### Description of the task
Output all the entries word for word. Omit the pictures.

### Available data
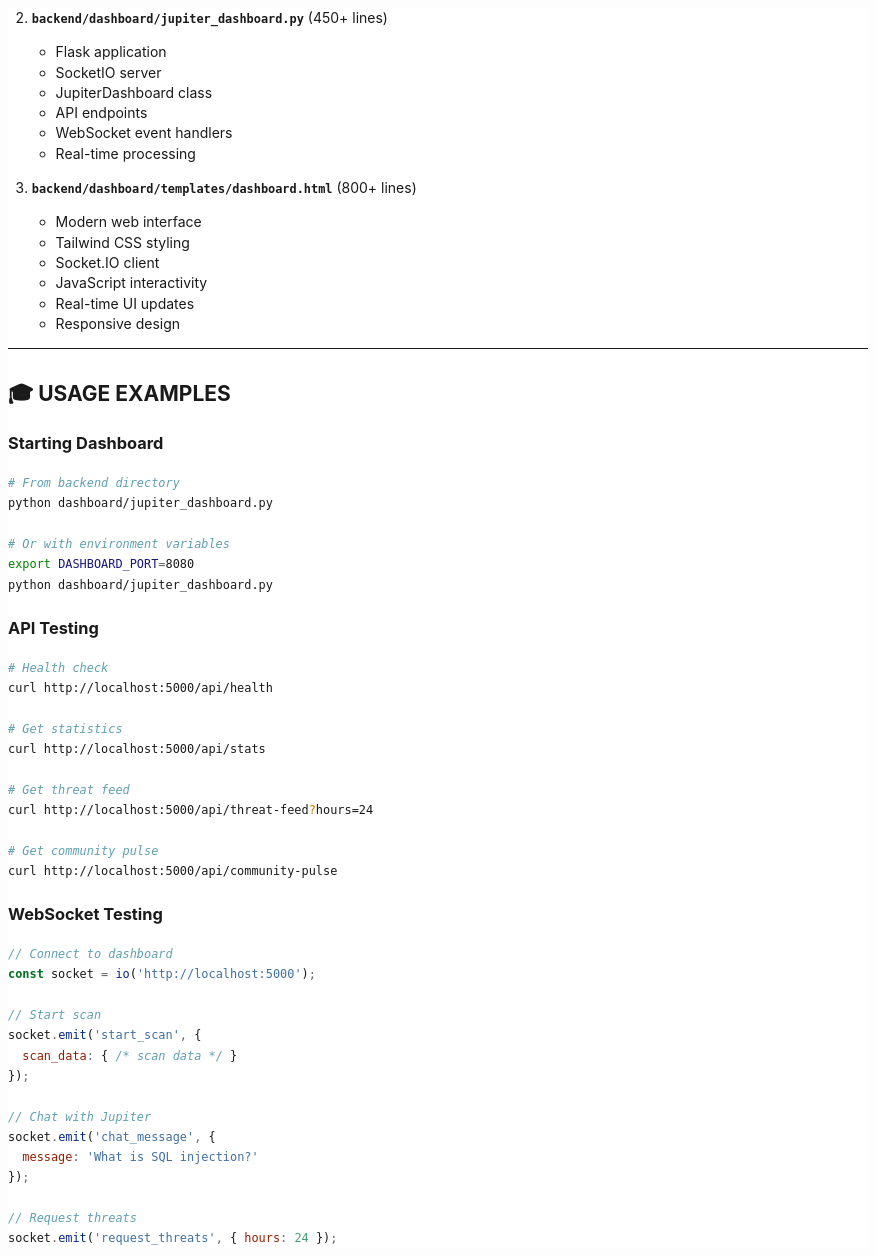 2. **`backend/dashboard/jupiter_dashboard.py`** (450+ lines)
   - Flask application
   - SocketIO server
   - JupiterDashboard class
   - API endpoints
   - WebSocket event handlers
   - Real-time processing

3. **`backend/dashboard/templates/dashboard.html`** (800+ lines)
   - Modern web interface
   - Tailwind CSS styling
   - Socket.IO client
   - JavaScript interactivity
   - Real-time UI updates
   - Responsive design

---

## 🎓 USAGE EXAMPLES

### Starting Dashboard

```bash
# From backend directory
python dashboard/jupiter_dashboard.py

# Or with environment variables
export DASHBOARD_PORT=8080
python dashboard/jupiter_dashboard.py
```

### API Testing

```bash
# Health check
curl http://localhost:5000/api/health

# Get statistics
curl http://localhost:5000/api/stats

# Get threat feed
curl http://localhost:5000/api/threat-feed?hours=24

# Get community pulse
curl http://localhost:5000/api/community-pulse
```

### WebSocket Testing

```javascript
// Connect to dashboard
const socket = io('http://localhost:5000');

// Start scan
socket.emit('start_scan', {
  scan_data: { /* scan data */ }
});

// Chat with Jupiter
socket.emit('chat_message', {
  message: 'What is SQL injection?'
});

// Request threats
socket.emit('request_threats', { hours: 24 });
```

### Answer box
 2. **`backend/dashboard/jupiter_dashboard.py`** (450+ lines)
   - Flask application
   - SocketIO server
   - JupiterDashboard class
   - API endpoints
   - WebSocket event handlers
   - Real-time processing

3. **`backend/dashboard/templates/dashboard.html`** (800+ lines)
   - Modern web interface
   - Tailwind CSS styling
   - Socket.IO client
   - JavaScript interactivity
   - Real-time UI updates
   - Responsive design

---

## 🎓 USAGE EXAMPLES

### Starting Dashboard

```bash
# From backend directory
python dashboard/jupiter_dashboard.py

# Or with environment variables
export DASHBOARD_PORT=8080
python dashboard/jupiter_dashboard.py
```

### API Testing

```bash
# Health check
curl http://localhost:5000/api/health

# Get statistics
curl http://localhost:5000/api/stats

# Get threat feed
curl http://localhost:5000/api/threat-feed?hours=24

# Get community pulse
curl http://localhost:5000/api/community-pulse
```

### WebSocket Testing

```javascript
// Connect to dashboard
const socket = io('http://localhost:5000');

// Start scan
socket.emit('start_scan', {
  scan_data: { /* scan data */ }
});

// Chat with Jupiter
socket.emit('chat_message', {
  message: 'What is SQL injection?'
});

// Request threats
socket.emit('request_threats', { hours: 24 });
```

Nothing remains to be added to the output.